### Records supplied ###

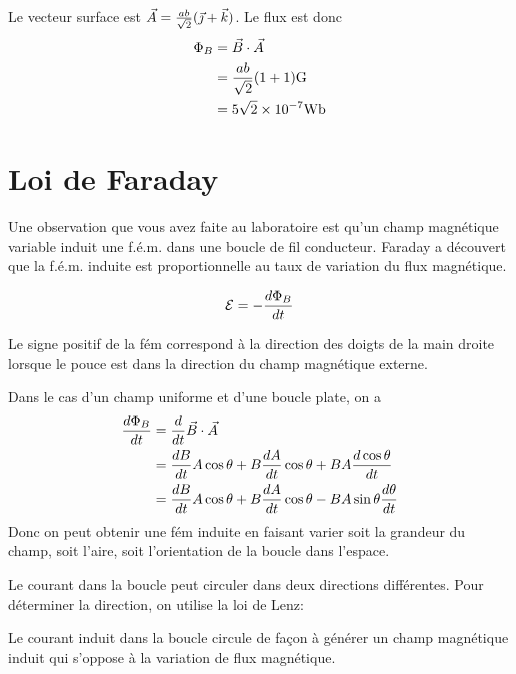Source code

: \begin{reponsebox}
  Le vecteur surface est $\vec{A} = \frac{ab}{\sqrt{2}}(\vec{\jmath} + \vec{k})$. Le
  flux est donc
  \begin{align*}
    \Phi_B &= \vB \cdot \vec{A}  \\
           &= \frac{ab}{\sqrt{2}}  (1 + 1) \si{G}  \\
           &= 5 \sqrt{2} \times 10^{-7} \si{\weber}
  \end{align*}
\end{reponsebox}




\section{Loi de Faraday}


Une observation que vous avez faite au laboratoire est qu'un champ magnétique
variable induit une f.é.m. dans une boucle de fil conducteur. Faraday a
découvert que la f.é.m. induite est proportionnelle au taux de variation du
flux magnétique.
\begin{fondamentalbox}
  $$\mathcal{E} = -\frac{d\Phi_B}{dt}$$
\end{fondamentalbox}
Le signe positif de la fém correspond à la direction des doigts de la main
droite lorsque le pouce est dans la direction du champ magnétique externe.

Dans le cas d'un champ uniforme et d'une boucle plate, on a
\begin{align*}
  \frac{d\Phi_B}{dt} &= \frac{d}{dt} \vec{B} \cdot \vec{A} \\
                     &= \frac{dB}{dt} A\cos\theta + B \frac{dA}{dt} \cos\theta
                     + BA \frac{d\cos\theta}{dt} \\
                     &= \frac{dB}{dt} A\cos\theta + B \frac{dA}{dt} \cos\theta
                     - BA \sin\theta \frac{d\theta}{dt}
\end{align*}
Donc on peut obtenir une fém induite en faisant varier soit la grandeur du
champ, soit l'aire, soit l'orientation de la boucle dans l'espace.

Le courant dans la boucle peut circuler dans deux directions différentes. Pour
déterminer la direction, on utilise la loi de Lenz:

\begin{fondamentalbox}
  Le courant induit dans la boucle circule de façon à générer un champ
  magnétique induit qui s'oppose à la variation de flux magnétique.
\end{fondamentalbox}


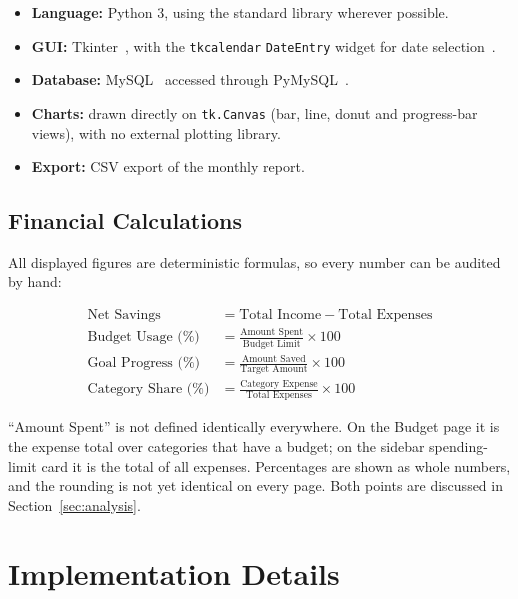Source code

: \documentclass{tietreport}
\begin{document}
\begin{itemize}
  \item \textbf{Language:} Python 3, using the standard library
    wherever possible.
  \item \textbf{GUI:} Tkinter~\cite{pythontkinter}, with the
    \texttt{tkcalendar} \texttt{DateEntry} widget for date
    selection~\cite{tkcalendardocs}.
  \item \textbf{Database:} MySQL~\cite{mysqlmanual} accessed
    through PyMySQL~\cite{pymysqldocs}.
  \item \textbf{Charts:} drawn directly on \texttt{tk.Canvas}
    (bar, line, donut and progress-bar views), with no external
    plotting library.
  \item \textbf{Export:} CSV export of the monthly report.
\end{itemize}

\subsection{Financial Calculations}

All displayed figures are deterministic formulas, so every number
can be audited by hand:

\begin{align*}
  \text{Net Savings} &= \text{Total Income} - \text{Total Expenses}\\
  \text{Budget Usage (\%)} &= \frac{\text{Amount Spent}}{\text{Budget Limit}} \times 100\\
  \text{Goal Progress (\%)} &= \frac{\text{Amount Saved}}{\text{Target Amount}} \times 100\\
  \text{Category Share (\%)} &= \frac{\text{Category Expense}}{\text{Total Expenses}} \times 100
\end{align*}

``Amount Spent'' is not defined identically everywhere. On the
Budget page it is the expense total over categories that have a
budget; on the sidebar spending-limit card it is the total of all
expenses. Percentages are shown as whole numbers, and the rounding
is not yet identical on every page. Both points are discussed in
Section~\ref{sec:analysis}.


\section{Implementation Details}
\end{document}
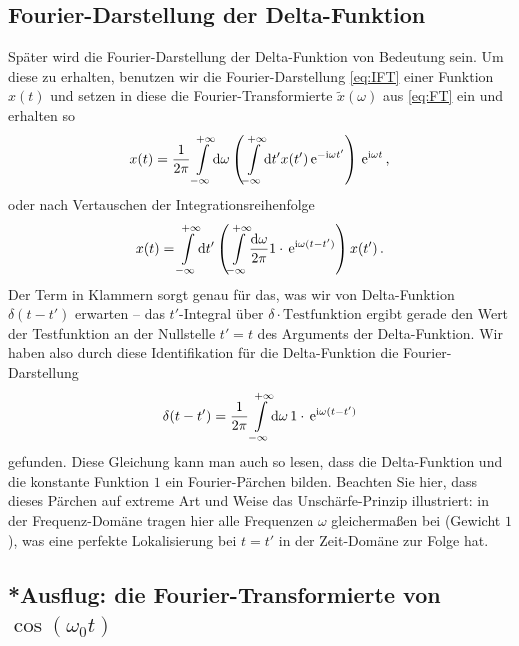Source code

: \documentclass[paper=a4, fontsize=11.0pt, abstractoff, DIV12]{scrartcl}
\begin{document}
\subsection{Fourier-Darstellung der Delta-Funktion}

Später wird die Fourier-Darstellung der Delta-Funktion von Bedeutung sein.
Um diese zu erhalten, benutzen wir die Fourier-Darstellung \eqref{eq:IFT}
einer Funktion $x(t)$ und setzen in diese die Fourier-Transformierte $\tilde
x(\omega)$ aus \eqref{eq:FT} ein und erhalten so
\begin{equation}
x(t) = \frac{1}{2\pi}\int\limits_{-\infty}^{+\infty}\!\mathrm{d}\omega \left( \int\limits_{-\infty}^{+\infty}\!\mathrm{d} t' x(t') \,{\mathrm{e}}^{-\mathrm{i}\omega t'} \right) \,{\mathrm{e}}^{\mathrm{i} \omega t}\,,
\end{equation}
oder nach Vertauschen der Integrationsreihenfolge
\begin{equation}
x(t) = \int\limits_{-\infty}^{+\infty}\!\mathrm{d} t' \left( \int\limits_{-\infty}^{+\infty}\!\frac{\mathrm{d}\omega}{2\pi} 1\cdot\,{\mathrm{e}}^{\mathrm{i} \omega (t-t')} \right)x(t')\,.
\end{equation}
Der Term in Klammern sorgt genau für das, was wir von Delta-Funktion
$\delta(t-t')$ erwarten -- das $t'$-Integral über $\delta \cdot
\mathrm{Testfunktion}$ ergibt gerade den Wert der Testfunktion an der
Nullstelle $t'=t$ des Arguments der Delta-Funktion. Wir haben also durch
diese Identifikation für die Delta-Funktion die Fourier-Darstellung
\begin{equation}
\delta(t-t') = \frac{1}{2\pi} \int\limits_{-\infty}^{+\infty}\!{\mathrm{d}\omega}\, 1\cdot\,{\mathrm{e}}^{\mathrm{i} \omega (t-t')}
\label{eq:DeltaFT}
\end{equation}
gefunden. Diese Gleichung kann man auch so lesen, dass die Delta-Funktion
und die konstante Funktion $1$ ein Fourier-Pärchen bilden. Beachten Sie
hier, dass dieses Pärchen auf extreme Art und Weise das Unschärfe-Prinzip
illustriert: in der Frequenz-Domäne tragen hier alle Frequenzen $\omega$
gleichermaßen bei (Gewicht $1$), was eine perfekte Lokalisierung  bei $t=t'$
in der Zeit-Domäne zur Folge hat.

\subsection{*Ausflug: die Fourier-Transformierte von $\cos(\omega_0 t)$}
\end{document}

###

Prompt:
Using the records above, select and copy every line that has the word "subsection".

Completed exercise:
\subsection{Financial Calculations}
\subsection{Fourier-Darstellung der Delta-Funktion}
\subsection{*Ausflug: die Fourier-Transformierte von $\cos(\omega_0 t)$}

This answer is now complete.